In Goa, an NCM was pending before the legislative assembly in February 1991 (Rule 247 of the Goa Legislative Assembly Rules is in pari materia with Lok Sabha Rule 198. The speaker of the assembly felt bound by precedent in giving precedence to the NCM over other motions (At Internal Page 300). In Pondicherry, precedence was given to an NCM over a ‘motion of thanks’ in 1993 (ibid). These instances showcase that even on the level of state legislative assemblies, the role and bindingness of the precedence of NCMs over other substantive motions has been reiterated time and again.
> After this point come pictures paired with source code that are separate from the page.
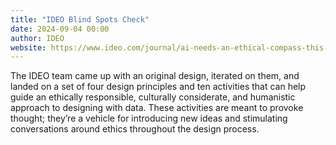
 ```yaml
---
title: "IDEO Blind Spots Check"
date: 2024-09-04 00:00
author: IDEO
website: https://www.ideo.com/journal/ai-needs-an-ethical-compass-this-tool-can-help
---
```


The IDEO team came up with an original design, iterated on them, and landed on a set of four design principles and ten activities that can help guide an ethically responsible, culturally considerate, and humanistic approach to designing with data. These activities are meant to provoke thought; they’re a vehicle for introducing new ideas and stimulating conversations around ethics throughout the design process.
The Parliamentary Convention of ‘Precedence to NCMs’ and Democratic Ideals
As we have discussed earlier, practices within the parliament can only be reviewed judicially if the adherence or non-adherence of a process leads to an illegality. Recall that this threshold can be achieved only if the practice which is not being adhered to is crucial for the sustenance of democracy. In the Indian parliamentary context, if the convention of precedence to NCMs over other substantive motions is not adhered to, various ramifications may ensue. It is the government which gets substantial time for business in the parliament, and this privilege sets the scope for much of the debate and discussion in the nation’s representative body. This privilege may be exercised by an executive which stonewalls a discussion and vote on their ability to showcase the trust of the people’s representatives. Further, the power to promulgate ordinances effectively rests in the hand of the union council of ministers. Lastly, a council of ministers that has not faced a trust vote continuing to propose and pass laws is undemocratic and runs counter to the principles of collective responsibility and parliamentary democracy. In this backdrop, I submit that the state of affairs where long-stablished parliamentary conventions are ignored, is not one of procedural irregularity, but of illegality. This is an illegality that can be taken cognisance of in constitutional terms, and should be remedied.